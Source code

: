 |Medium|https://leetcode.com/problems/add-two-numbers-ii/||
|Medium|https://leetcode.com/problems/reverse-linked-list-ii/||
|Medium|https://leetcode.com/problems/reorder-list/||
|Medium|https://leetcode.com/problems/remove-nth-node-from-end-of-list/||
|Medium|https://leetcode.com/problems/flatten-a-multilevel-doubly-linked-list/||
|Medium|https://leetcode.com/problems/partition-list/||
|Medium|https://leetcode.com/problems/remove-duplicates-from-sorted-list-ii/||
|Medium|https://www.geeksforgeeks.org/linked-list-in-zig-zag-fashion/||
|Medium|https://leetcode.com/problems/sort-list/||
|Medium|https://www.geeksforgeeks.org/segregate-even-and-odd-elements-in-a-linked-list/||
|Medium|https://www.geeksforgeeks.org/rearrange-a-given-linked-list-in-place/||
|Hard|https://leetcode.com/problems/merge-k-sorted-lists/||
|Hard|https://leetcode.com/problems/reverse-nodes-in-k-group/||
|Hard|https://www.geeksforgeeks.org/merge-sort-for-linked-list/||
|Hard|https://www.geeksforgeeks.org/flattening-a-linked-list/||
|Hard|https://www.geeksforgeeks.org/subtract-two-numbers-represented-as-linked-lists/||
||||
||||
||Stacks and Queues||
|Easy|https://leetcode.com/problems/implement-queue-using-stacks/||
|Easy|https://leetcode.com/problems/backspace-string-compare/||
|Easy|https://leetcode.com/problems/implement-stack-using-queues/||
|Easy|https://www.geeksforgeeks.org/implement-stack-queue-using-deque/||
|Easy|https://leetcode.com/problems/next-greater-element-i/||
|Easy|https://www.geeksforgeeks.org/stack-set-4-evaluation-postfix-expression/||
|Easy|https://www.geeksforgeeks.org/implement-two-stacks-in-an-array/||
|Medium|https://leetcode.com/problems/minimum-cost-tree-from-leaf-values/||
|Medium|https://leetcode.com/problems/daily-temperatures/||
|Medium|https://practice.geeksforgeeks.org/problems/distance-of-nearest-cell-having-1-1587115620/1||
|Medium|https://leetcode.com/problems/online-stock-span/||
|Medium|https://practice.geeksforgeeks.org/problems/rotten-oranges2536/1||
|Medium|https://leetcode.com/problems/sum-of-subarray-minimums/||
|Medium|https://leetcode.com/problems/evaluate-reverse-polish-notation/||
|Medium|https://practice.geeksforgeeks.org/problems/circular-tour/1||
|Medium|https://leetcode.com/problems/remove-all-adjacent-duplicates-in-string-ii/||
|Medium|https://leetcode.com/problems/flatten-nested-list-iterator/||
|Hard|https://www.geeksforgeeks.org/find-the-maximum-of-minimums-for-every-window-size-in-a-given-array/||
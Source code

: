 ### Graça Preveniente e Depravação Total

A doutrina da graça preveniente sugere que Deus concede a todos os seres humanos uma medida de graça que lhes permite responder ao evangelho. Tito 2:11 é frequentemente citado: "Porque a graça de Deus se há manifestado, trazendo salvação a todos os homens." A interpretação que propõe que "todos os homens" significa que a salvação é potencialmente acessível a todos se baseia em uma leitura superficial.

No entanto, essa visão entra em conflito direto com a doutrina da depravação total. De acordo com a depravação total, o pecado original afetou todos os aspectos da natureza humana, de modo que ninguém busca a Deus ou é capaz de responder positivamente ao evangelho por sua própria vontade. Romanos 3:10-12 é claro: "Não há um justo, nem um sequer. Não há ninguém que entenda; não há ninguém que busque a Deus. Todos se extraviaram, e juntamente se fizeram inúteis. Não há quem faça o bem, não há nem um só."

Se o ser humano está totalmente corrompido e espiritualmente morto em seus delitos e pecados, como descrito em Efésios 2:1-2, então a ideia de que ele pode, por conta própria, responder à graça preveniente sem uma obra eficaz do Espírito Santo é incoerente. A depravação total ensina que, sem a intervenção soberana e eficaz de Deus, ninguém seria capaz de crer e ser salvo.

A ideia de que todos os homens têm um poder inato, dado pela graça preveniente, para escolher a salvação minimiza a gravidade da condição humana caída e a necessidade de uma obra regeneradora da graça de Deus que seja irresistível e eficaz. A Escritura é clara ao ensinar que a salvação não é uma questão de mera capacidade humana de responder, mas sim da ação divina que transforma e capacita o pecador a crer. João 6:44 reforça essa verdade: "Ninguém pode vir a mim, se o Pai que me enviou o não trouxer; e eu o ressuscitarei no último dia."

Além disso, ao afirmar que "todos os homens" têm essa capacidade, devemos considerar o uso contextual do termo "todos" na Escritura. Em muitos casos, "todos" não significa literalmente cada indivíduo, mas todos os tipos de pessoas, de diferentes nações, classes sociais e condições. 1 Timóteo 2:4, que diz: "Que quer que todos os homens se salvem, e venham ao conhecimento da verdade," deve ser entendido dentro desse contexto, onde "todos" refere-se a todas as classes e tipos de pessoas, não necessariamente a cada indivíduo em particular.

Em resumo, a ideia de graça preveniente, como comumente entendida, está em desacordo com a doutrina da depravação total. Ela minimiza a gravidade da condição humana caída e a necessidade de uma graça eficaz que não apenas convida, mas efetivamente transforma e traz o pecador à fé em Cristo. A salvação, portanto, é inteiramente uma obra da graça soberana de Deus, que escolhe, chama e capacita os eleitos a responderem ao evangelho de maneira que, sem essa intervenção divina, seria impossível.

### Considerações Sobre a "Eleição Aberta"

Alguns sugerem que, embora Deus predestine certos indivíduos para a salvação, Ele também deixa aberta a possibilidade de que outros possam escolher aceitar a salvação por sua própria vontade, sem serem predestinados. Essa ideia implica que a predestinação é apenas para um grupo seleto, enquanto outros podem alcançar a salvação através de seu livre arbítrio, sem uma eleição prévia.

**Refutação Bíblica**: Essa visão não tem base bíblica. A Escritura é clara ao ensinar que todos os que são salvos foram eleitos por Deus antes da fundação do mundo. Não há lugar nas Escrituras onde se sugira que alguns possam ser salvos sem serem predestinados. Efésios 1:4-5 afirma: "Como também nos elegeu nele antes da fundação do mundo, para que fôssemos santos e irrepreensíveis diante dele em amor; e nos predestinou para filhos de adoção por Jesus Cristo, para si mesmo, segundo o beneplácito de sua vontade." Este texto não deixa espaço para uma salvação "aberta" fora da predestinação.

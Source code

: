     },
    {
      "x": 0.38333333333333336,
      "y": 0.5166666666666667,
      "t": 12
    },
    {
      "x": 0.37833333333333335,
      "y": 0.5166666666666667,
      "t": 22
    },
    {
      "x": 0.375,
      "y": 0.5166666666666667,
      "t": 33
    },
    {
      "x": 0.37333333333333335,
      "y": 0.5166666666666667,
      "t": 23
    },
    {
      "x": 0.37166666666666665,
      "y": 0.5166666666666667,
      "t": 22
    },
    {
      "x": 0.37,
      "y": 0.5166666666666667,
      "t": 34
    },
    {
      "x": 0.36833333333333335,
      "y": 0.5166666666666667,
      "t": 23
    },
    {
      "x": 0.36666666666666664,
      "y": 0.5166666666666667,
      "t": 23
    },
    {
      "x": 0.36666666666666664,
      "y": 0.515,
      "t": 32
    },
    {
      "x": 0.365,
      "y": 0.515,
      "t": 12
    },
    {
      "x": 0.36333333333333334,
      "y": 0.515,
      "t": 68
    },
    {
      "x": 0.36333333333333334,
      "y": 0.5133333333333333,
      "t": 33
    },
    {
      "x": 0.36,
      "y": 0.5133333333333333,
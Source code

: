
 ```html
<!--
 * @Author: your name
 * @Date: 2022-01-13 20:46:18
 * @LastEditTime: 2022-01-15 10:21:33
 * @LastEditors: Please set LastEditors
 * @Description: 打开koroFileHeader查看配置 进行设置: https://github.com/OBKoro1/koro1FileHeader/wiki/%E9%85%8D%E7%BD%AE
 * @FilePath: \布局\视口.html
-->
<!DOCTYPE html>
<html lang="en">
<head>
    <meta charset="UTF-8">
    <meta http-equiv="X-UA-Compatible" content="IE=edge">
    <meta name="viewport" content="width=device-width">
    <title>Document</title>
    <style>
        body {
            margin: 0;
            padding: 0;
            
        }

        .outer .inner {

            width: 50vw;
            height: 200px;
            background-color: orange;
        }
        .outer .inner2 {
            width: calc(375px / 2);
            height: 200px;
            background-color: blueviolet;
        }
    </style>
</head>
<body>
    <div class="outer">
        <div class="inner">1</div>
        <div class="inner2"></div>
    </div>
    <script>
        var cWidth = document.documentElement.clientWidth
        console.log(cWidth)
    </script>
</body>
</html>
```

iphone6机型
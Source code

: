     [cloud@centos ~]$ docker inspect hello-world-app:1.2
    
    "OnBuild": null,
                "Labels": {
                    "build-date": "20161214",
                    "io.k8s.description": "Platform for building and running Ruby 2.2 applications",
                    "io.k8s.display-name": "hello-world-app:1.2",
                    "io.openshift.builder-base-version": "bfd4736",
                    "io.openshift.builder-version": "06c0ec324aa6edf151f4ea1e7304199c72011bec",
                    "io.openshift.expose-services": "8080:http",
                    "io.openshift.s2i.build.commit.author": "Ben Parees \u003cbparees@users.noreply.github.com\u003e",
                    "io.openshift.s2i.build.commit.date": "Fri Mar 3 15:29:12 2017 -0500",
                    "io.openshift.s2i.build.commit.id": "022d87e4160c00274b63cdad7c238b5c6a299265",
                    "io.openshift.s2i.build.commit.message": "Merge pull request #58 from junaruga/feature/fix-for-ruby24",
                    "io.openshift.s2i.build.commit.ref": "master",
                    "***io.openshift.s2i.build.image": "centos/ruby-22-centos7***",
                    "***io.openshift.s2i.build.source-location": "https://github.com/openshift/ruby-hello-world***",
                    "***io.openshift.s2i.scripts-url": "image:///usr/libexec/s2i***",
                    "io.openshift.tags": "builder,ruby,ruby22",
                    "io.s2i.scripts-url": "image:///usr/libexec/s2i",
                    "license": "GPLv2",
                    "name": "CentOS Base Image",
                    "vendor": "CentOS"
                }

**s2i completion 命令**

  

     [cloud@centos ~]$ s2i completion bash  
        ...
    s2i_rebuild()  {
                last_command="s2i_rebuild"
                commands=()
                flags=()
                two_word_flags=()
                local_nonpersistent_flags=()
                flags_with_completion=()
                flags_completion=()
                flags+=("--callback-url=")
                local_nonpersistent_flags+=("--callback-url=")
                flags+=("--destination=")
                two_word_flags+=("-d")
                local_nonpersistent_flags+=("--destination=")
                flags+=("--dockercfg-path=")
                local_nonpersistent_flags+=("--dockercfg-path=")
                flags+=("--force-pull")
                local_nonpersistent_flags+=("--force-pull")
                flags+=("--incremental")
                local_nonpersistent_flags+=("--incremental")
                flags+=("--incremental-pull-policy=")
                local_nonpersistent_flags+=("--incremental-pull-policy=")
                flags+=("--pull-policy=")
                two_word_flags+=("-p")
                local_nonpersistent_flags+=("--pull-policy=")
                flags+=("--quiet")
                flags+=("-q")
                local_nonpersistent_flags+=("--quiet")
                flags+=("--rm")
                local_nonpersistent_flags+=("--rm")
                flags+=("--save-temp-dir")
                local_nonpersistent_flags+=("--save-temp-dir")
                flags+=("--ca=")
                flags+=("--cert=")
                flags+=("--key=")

- **Required work**: Wherever "libexec" appears in a line of the entries, copy that line.

- **Answer to the exercise**:
                    "***io.openshift.s2i.scripts-url": "image:///usr/libexec/s2i***",
                    "io.s2i.scripts-url": "image:///usr/libexec/s2i",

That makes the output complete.